* [Task to complete]: Take from the material every line that contains the word "shortlog".
************
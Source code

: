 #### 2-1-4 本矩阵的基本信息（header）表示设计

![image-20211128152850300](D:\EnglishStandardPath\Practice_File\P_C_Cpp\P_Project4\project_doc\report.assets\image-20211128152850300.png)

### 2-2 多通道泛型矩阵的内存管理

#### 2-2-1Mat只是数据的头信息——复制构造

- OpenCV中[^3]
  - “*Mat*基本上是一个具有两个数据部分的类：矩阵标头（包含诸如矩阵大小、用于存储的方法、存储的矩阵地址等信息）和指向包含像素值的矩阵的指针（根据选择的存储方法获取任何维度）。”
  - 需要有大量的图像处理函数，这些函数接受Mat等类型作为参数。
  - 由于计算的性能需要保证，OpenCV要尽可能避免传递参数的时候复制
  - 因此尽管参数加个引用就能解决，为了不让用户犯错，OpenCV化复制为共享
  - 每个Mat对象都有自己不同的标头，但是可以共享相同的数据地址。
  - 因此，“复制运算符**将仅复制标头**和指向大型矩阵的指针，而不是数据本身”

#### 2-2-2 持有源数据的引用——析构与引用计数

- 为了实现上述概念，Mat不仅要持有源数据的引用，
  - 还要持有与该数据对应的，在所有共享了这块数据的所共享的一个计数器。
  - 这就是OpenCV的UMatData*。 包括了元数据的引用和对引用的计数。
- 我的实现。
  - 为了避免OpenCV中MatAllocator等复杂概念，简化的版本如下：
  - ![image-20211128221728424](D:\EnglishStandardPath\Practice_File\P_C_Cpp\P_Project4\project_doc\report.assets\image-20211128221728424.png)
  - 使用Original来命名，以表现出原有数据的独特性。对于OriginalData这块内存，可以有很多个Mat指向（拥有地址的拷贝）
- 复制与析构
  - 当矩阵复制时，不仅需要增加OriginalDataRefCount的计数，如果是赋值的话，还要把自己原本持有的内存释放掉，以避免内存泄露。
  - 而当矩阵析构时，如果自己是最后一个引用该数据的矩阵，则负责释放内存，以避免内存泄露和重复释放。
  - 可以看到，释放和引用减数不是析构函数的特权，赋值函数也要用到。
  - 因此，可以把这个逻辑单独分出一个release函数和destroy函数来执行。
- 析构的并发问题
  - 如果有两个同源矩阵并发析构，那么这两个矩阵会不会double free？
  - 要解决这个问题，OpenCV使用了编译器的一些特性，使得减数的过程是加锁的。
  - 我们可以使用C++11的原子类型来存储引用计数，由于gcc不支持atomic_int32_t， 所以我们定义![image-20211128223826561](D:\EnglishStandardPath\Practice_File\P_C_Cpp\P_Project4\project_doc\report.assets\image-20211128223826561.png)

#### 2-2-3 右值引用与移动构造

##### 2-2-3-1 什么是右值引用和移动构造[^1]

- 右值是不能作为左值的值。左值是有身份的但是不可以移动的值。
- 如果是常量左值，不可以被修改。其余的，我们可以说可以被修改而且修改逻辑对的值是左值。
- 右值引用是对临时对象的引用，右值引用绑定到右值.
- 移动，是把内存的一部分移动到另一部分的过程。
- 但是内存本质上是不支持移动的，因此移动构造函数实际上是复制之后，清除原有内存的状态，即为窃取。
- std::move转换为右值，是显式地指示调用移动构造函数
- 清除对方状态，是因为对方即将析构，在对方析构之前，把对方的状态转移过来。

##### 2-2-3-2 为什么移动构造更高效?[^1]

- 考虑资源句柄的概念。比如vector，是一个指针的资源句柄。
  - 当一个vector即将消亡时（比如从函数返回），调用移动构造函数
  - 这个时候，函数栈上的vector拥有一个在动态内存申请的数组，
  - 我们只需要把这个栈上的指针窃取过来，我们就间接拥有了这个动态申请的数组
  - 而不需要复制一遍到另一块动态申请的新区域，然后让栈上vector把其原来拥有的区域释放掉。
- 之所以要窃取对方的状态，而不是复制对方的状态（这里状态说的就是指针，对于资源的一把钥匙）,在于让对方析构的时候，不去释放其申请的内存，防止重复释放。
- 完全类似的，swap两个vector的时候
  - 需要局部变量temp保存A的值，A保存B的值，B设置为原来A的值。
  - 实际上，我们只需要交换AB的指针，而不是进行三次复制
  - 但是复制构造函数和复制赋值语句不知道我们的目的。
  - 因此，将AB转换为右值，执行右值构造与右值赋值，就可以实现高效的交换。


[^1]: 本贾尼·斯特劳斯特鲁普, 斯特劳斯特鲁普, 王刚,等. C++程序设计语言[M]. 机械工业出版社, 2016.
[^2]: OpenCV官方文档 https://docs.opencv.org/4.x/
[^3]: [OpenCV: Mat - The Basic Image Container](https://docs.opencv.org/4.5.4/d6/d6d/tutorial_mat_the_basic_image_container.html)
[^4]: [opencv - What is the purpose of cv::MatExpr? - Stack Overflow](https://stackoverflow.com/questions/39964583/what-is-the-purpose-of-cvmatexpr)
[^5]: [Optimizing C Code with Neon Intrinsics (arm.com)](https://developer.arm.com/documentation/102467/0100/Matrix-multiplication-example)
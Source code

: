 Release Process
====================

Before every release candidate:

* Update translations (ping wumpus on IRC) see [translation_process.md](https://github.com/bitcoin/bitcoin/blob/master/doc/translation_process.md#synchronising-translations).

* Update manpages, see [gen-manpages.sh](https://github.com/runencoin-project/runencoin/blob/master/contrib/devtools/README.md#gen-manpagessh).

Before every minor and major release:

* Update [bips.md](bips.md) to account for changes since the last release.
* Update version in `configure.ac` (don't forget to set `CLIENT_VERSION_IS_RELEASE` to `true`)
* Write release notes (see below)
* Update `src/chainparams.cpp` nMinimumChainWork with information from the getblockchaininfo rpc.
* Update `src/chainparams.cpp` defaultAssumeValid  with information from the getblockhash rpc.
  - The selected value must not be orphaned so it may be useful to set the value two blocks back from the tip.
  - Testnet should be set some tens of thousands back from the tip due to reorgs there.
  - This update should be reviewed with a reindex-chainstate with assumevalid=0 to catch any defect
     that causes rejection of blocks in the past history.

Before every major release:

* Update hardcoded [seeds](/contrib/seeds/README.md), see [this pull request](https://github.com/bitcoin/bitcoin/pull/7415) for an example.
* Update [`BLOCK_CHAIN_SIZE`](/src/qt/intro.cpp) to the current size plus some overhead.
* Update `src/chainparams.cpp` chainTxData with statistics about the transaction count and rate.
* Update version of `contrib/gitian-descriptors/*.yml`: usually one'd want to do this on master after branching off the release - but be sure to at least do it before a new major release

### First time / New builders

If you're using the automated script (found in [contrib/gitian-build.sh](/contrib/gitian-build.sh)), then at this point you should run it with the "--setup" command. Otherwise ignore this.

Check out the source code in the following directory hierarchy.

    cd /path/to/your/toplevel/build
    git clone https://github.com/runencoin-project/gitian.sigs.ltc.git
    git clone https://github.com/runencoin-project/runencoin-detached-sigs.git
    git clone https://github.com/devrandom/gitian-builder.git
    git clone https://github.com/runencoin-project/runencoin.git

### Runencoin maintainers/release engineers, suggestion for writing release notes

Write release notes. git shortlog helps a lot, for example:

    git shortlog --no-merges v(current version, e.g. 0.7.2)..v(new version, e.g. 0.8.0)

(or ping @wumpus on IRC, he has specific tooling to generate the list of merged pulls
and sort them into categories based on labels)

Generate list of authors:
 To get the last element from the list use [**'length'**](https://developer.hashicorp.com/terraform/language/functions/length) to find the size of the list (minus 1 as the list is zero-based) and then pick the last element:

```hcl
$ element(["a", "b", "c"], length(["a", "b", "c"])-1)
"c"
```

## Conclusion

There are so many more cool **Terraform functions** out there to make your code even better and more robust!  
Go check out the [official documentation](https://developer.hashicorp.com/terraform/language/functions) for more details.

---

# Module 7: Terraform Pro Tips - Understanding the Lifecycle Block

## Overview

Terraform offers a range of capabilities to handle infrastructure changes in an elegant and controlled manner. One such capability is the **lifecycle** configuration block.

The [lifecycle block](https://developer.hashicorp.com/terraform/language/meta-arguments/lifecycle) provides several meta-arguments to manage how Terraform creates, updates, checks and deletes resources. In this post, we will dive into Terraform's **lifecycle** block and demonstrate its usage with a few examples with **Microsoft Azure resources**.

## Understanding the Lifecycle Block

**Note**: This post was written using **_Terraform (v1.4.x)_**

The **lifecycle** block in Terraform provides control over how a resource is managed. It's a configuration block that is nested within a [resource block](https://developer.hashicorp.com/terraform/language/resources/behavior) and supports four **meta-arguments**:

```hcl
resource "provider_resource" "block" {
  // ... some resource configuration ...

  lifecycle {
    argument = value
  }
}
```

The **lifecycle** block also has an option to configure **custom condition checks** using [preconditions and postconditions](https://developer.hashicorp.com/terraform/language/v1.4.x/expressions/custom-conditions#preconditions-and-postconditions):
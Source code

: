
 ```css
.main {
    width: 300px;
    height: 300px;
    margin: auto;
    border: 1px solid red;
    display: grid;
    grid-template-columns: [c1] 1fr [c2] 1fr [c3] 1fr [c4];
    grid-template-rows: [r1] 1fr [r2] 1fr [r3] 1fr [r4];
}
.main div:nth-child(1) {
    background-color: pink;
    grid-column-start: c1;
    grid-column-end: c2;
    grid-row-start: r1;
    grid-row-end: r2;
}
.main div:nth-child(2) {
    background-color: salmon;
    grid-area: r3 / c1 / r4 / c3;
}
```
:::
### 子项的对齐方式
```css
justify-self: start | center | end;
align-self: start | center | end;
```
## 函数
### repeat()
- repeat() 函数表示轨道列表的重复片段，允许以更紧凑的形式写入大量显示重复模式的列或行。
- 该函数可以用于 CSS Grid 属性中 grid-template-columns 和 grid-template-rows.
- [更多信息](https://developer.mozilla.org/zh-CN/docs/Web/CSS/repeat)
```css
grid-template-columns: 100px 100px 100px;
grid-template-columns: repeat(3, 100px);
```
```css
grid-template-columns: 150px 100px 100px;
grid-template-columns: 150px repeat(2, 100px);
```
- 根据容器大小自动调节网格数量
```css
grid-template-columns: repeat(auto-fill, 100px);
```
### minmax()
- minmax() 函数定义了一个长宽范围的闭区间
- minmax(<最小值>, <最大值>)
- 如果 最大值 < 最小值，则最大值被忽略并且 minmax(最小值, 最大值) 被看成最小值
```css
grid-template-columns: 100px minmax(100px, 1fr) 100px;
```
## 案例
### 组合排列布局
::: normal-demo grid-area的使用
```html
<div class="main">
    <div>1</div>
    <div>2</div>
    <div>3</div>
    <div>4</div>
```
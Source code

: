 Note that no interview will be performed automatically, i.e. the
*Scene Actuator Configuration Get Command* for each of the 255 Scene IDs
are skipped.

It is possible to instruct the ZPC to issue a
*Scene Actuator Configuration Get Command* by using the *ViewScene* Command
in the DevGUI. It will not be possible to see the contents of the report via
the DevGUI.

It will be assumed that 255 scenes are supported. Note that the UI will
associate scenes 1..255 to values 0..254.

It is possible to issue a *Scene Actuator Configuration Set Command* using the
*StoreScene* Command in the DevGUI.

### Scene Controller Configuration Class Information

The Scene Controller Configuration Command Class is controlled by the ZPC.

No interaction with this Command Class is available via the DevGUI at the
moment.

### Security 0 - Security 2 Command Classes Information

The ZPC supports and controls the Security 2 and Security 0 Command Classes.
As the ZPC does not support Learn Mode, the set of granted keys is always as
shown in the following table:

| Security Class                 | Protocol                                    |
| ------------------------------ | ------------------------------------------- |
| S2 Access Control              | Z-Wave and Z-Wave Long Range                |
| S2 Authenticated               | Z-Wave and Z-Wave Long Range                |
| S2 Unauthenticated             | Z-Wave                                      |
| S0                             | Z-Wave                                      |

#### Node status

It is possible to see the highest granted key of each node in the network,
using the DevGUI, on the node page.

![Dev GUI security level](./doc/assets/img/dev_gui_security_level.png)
************
* [Answer]:
Write release notes. git shortlog helps a lot, for example:
    git shortlog --no-merges v(current version, e.g. 0.7.2)..v(new version, e.g. 0.8.0)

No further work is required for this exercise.